Gilbert jumped off a trampoline during an exhibition game. He threw his sweaty shirt into the stands. He hosted an outlandish birthday party for himself. He starred in one commercial with a lobster, and another with a chicken. He bet more money than many people make in a year on a shooting competition. He built himself a ridiculously expensive swimming pool, featuring a mural of himself. He put baby powder on donuts and coffee in bathtubs and poop in shoes. He told us that his swag was phenomenal -- and if you watch that clip, it actually isn't very funny at all. It's kind of sad, really, watching the journalists -- including me -- as they titter away. The whole thing was just a joke, a distraction from the distraction.

The Gilbertology stuff was great copy, if you're operating under the theory that athletes are responsible not just for scoring points but also for being weird and intriguing and quotable and emotionally damaged. Like, Gilbert once told Esquire that he trained himself to sleep on the couch because he doesn't like "women all up on me, touching me." He turned his wedding engagement into an elaborate punch line, devoid of any hint of genuine emotion. And again, we all tittered, gawking away at someone else's issues, ignoring our own.
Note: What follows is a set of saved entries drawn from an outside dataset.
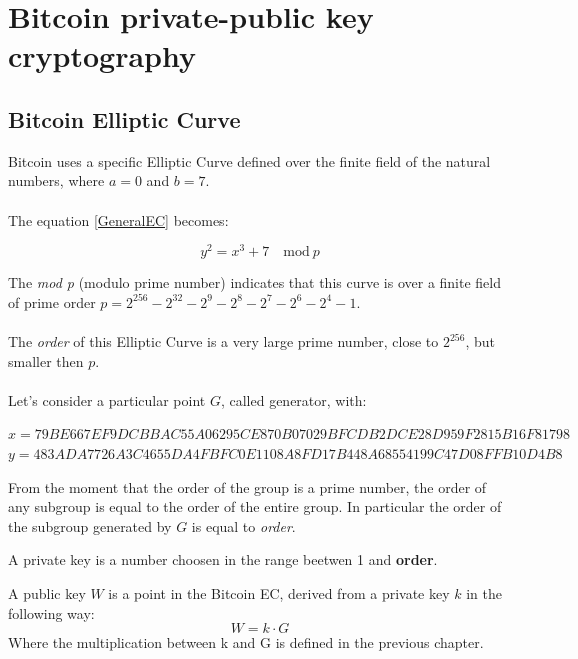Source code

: \section{Bitcoin private-public key cryptography}

\subsection{Bitcoin Elliptic Curve}
Bitcoin uses a specific Elliptic Curve defined over the finite field of the natural numbers, where $a=0$ and $b=7$. \\ \\
The equation \ref{GeneralEC} becomes:

\begin{equation}\label{BitcoinEC}
y^2=x^3+7 \quad \textrm{mod} \ p
\end{equation}

The \textit{mod p} (modulo prime number) indicates that this curve is over a finite field of prime order $p=2^{256}-2^{32}-2^9-2^8-2^7-2^6-2^4-1$.
\\ \\
The \textit{order} of this Elliptic Curve is a very large prime number, close to $2^{256}$, but smaller then $p$. \\ \\
Let's consider a particular point $G$, called generator, with:
\begin{center} 
	$ x=79BE667E F9DCBBAC 55A06295 CE870B07 029BFCDB 2DCE28D9 59F2815B 16F81798$\\
	$y=483ADA77 26A3C465 5DA4FBFC 0E1108A8 FD17B448 A6855419 9C47D08F FB10D4B8$
\end{center}

From the moment that the order of the group is a prime number, the order of any subgroup is equal to the order of the entire group. In particular the order of the subgroup generated by $G$ is equal to \textit{order}.

\begin{definition}
	A private key is a number choosen in the range beetwen 1 and \textbf{order}.
\end{definition}

\begin{definition}
	A public key $W$ is a point in the Bitcoin EC, derived from a private key $k$ in the following way: \\
	\begin{equation}
		W=k\cdot G
	\end{equation}
	Where the multiplication between k and G is defined in the previous chapter.
\end{definition}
Obviously it wasn't all serious. He read Harry Potter books, plagiarized stand-up routines about shark attacks, got a tiger tattoo on his chest to honor the King of the Jungle and an Obama tattoo on his fingers to honor the Black President. He gave out stuffed monkeys to promote a cartoon series that never happened, rode his bike around the city, drove his Maybach to a Southeast playground, befriended ballboys, sponsored video game teams and took them for dinner at Denny's, where he left $100 tips behind. He read video-game message boards, posed with wax sculptures, talked about swagfests and nekkidnism, charged teammates to come to his Super Bowl party and wore a satin boxing robe to a season opener.

He was genuine, in a way that few athletes are. He looked reporters in the eye, paused to think, came up with original answers to mundane questions. He seemed, for a while, to have as much fun as any athlete, which made us remember being kids, or maybe helped us feel like kids again. He took his nickname from bloggers, and showed athletes a new way to interact with fans. He connected with children, instantly and naturally. He did many amazing things on the court, and many weird things off it.

But when the team was losing, it was harder to find national headlines about his wacky dreams and unique obsessions, his idea for a shoe commercial in which fans jump off the 400-level of an arena to try to get his sneakers. When Gilbert was injured....well, he said it better than anyone in a 2008 interview with Dime.

"I'm just a leaf on a tree right now," he said. "We're just passing through, but in that time when you're passing through, get what you can out of your time here. What can you stamp on that tree that will make you special, you know? And some people's marks are bigger than others, but no one is bigger than the tree. No one's the tree."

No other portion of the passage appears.